Exercise ▸ Among the records below, find the lines that contain "lpszFindWhat" and copy each of them.

Given records ▸
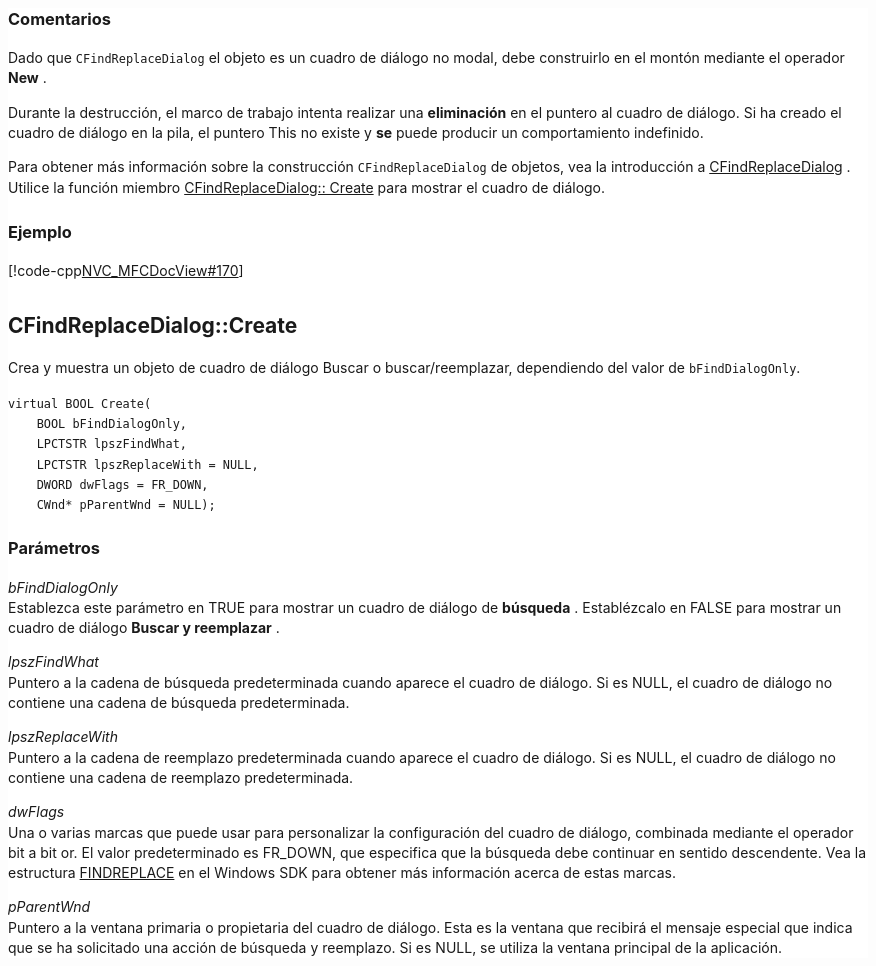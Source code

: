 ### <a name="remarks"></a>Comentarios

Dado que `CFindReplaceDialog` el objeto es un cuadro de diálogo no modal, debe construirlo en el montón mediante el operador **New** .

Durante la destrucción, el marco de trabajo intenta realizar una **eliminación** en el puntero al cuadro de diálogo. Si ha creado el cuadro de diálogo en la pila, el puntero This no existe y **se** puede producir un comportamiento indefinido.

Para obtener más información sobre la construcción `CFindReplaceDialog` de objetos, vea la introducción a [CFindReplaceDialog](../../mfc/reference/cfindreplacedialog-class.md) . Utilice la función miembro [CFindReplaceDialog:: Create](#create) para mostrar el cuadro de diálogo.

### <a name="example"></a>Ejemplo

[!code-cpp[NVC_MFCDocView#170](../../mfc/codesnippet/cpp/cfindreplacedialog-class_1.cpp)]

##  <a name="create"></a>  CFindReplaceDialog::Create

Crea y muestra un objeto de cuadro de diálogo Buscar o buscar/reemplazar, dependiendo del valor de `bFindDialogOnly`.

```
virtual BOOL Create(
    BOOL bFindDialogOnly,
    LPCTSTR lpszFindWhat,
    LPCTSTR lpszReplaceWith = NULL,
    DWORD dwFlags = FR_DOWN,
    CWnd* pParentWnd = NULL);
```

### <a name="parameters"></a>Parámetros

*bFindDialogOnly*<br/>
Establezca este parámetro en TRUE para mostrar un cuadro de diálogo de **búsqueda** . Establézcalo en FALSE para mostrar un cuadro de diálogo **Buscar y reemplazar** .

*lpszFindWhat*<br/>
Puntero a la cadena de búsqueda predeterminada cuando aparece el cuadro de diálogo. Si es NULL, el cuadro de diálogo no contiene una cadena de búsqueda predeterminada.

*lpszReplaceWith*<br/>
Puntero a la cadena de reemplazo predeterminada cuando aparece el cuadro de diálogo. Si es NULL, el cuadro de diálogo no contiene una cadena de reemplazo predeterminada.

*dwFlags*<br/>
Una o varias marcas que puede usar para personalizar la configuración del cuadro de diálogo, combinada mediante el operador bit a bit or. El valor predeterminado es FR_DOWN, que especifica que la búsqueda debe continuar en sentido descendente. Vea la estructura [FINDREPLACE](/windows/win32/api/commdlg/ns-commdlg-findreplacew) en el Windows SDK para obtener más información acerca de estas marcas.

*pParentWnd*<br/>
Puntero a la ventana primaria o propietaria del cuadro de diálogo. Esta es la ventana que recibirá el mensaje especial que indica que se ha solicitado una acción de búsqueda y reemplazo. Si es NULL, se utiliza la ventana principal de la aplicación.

Reply to the task ▸
    LPCTSTR lpszFindWhat,
*lpszFindWhat*<br/>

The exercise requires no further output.